Count how many lines in the data below include "Medium". Answer with the number only.

Source data
:::
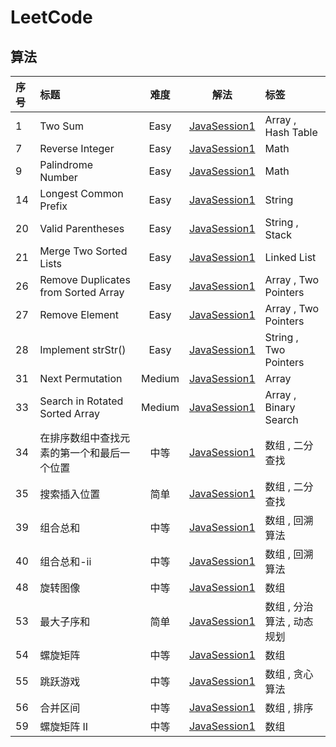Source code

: # LeetCode

## 算法

| 序号 | 标题 | 难度 | 解法 | 标签 |
| :- | :- | :-: | :-: | :- |
| 1 | Two Sum | Easy | [JavaSession1](1.two-sum.java) | Array , Hash Table |
| 7 | Reverse Integer | Easy |[JavaSession1](7.reverse-integer.java) | Math |
| 9 | Palindrome Number | Easy | [JavaSession1](9.palindrome-number.java) | Math |
| 14 | Longest Common Prefix| Easy | [JavaSession1](14.longest-common-prefix.java) | String |
| 20 | Valid Parentheses | Easy | [JavaSession1](20.valid-parentheses.java) | String , Stack |
| 21 | Merge Two Sorted Lists | Easy | [JavaSession1](21.merge-two-sorted-lists.java) | Linked List |
| 26 | Remove Duplicates from Sorted Array | Easy | [JavaSession1](26.remove-duplicates-from-sorted-array.java) | Array , Two Pointers |
| 27 | Remove Element | Easy | [JavaSession1](27.remove-element.java) | Array , Two Pointers |
| 28 | Implement strStr() | Easy | [JavaSession1](28.implement-str-str.java) | String , Two Pointers |
| 31 | Next Permutation | Medium | [JavaSession1](31.next-permutation.java) | Array |
| 33 | Search in Rotated Sorted Array | Medium | [JavaSession1](33.search-in-rotated-sorted-array.java) | Array , Binary Search |
| 34 | 在排序数组中查找元素的第一个和最后一个位置 | 中等 | [JavaSession1](34.在排序数组中查找元素的第一个和最后一个位置.java) | 数组 , 二分查找 |
| 35 | 搜索插入位置 | 简单 | [JavaSession1](35.搜索插入位置.java) | 数组 , 二分查找 |
| 39 | 组合总和 | 中等 | [JavaSession1](39.组合总和.java) | 数组 , 回溯算法 |
| 40 | 组合总和-ii | 中等 | [JavaSession1](40.组合总和-ii.java) | 数组 , 回溯算法 |
| 48 | 旋转图像 | 中等 | [JavaSession1](48.旋转图像.java) | 数组 |
| 53 | 最大子序和 | 简单 | [JavaSession1](53.最大子序和.java) | 数组 , 分治算法 , 动态规划 |
| 54 | 螺旋矩阵 | 中等 | [JavaSession1](54.螺旋矩阵.java) | 数组 |
| 55 | 跳跃游戏 | 中等 | [JavaSession1](55.跳跃游戏.java) | 数组 , 贪心算法 |
| 56 | 合并区间 | 中等 | [JavaSession1](56.合并区间.java) | 数组 , 排序 |
| 59 | 螺旋矩阵 II | 中等 | [JavaSession1](59.螺旋矩阵-ii.java) | 数组 |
:::
* [ANSWER BOX] 2